What the exercise asks. Could you set down exactly the lines of the data below, starting at the one that holds "일반적으로 OS에 전달이 되고 바로 하드웨어에서 실행이 가능하지만" and ending at the one that holds "클래스 파일의 로딩은", both included, and only those?

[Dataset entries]
Content starts

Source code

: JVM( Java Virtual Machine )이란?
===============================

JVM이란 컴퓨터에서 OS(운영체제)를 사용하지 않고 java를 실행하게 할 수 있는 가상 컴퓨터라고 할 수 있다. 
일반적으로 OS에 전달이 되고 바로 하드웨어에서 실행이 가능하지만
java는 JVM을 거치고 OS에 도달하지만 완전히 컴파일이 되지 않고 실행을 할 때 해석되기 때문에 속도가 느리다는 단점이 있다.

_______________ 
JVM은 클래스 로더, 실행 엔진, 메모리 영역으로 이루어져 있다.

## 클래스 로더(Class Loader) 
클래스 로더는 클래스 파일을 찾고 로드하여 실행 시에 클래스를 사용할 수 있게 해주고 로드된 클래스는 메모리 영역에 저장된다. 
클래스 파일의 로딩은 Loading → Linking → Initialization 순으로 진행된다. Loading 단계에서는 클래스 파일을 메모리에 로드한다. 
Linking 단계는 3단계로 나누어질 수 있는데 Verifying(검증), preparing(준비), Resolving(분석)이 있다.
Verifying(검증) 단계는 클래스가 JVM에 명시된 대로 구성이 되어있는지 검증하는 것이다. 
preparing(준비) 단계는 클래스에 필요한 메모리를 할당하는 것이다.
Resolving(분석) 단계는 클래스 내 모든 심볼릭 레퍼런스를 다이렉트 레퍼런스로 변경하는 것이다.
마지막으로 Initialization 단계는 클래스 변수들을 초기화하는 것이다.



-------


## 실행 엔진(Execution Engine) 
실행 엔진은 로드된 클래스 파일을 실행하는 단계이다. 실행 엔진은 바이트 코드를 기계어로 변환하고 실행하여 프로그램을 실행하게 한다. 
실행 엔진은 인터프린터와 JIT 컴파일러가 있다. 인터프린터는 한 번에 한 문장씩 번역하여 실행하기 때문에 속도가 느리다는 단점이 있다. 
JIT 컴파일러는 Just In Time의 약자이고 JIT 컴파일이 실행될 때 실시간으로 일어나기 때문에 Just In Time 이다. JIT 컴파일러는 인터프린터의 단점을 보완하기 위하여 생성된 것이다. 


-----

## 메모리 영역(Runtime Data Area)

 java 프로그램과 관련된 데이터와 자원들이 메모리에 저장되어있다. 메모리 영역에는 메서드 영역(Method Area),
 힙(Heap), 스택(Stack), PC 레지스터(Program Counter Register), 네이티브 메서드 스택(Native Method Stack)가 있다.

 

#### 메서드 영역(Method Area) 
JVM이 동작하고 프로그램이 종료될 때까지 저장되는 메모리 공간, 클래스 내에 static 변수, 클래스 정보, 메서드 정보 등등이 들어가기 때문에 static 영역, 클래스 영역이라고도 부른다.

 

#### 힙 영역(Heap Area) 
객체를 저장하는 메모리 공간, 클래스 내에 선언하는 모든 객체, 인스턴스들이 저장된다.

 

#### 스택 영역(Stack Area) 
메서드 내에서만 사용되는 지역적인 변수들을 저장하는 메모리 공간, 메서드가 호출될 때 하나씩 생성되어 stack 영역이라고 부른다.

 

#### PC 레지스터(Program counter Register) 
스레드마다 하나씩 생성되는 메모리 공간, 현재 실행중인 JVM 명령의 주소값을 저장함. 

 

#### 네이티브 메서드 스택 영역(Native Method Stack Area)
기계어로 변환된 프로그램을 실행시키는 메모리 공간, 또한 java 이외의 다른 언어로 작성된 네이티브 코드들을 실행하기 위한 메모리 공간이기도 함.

Content ends

Your response.
일반적으로 OS에 전달이 되고 바로 하드웨어에서 실행이 가능하지만
java는 JVM을 거치고 OS에 도달하지만 완전히 컴파일이 되지 않고 실행을 할 때 해석되기 때문에 속도가 느리다는 단점이 있다.

_______________ 
JVM은 클래스 로더, 실행 엔진, 메모리 영역으로 이루어져 있다.

## 클래스 로더(Class Loader) 
클래스 로더는 클래스 파일을 찾고 로드하여 실행 시에 클래스를 사용할 수 있게 해주고 로드된 클래스는 메모리 영역에 저장된다. 
클래스 파일의 로딩은 Loading → Linking → Initialization 순으로 진행된다. Loading 단계에서는 클래스 파일을 메모리에 로드한다. 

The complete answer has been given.